→ TASK GOAL:
Skip any pictures. Repeat the data exactly, from its first line through the line that holds "- Design visual de fluxos", both included.

→ Pictures paired with source code:
══════════════════════════════
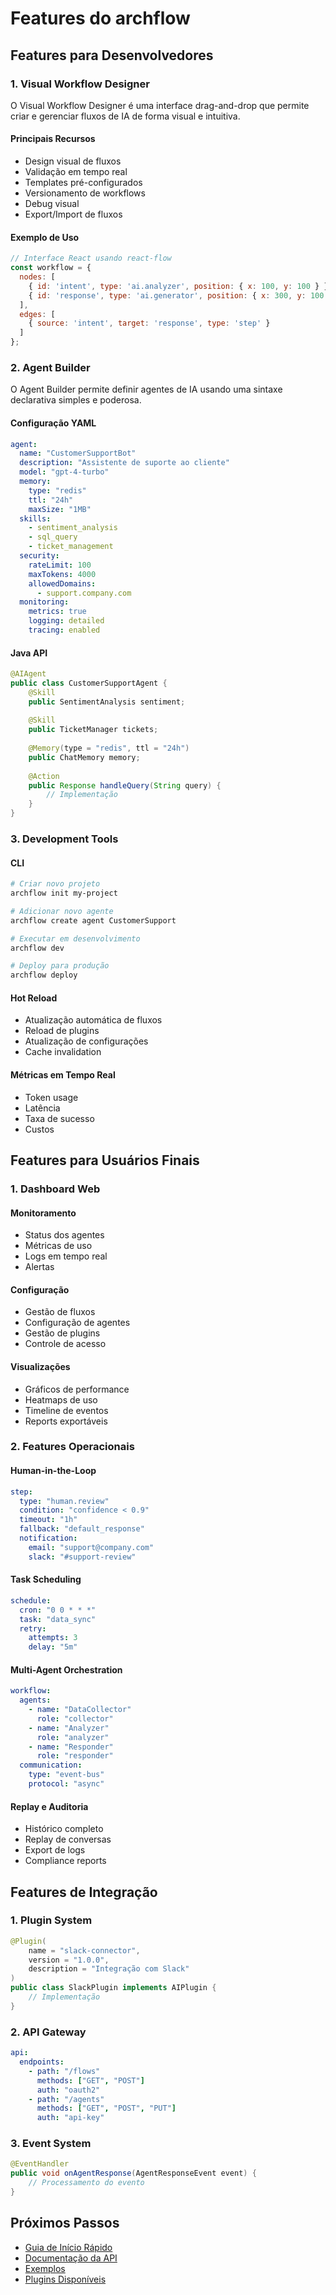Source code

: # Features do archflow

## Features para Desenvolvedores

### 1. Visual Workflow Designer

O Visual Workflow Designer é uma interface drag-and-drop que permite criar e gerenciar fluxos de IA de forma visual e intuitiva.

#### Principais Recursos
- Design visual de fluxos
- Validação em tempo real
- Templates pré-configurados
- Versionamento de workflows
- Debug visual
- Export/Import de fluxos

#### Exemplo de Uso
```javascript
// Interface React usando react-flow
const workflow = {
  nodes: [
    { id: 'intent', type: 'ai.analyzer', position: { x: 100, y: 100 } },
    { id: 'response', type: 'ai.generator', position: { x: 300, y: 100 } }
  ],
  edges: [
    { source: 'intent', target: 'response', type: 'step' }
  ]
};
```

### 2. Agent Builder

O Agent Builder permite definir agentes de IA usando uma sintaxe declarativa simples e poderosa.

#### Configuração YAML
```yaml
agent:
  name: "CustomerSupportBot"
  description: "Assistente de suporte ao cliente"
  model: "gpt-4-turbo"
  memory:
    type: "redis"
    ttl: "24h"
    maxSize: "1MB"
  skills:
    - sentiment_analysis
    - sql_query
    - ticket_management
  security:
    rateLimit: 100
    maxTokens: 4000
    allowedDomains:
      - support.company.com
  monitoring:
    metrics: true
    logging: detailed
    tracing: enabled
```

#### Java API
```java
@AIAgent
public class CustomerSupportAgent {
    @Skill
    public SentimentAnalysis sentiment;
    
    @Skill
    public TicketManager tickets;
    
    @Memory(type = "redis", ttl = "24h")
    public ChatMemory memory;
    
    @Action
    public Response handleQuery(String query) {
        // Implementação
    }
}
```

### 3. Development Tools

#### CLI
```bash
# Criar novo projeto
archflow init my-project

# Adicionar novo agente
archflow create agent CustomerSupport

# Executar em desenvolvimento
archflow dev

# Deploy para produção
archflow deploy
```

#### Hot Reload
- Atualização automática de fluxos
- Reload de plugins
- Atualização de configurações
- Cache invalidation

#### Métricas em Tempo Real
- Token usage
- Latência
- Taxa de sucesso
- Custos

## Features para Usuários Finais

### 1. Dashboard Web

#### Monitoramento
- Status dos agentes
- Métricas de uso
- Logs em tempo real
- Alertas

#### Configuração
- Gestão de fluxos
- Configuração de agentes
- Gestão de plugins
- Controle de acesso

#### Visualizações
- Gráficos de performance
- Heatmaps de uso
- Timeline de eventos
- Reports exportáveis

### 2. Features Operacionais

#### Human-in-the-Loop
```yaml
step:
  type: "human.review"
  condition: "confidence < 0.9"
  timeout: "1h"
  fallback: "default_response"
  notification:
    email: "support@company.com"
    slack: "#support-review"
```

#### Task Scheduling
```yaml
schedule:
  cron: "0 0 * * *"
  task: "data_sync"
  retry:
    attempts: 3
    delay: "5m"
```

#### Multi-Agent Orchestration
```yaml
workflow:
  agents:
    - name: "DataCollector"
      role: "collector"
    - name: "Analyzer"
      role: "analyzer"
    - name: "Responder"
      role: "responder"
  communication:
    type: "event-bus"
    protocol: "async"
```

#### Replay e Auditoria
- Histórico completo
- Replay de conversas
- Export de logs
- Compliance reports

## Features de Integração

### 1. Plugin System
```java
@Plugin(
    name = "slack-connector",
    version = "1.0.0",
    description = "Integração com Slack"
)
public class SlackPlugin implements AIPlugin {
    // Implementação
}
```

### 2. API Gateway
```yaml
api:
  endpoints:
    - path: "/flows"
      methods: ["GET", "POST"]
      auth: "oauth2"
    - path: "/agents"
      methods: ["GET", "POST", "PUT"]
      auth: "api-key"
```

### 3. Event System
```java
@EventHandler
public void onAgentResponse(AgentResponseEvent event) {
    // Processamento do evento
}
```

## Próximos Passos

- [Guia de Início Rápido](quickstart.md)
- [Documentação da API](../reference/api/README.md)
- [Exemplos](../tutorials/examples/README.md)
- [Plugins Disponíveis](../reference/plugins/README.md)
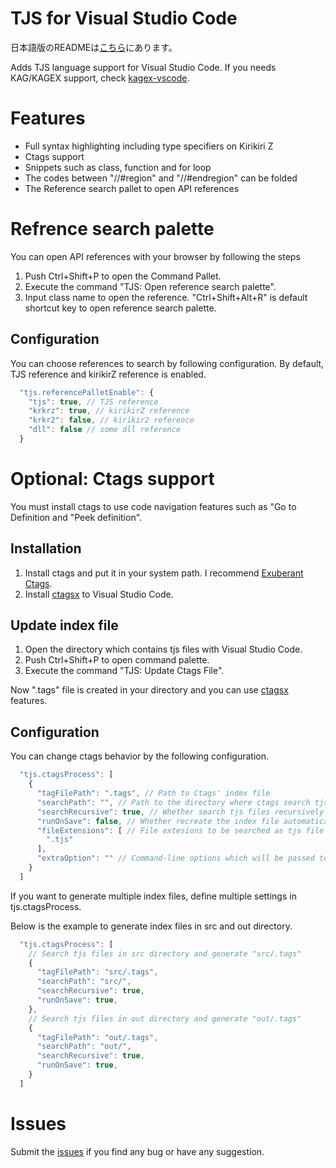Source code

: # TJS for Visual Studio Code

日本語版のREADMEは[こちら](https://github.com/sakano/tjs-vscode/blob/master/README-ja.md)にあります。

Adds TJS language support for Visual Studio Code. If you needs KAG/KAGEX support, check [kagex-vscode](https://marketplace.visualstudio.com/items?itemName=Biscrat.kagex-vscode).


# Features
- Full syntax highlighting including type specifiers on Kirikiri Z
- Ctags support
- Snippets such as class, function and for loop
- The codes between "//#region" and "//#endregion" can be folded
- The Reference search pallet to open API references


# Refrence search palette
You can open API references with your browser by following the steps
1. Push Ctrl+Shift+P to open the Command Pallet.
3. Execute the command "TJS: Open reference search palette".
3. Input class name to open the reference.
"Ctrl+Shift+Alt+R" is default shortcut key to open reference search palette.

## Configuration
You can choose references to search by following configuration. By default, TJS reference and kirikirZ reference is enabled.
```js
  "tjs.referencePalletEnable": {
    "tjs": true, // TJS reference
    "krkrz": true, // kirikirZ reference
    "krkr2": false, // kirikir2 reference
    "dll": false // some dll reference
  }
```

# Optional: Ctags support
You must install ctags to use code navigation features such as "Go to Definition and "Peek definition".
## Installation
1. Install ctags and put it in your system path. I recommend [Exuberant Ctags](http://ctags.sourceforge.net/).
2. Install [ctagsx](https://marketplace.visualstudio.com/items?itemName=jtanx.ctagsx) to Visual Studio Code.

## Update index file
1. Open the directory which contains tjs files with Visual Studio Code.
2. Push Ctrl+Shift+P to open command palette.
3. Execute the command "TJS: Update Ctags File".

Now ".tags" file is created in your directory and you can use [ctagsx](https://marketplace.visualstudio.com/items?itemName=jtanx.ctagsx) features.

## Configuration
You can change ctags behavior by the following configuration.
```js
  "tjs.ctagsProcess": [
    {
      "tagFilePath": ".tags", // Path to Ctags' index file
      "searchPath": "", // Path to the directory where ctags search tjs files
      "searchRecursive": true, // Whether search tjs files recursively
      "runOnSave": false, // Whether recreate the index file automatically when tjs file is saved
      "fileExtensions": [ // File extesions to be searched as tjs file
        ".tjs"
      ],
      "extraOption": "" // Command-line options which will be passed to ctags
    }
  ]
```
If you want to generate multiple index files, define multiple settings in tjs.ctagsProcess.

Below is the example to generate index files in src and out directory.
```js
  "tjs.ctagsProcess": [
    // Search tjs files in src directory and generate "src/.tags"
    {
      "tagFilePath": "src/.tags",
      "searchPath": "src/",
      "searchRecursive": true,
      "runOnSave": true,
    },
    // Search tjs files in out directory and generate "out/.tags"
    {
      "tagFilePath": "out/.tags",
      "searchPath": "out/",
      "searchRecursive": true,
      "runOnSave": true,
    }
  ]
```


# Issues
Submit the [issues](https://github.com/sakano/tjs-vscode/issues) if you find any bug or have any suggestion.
══════════════════════════════
→ RESPONSE BOX:
Source code

: # Features do archflow

## Features para Desenvolvedores

### 1. Visual Workflow Designer

O Visual Workflow Designer é uma interface drag-and-drop que permite criar e gerenciar fluxos de IA de forma visual e intuitiva.

#### Principais Recursos
- Design visual de fluxos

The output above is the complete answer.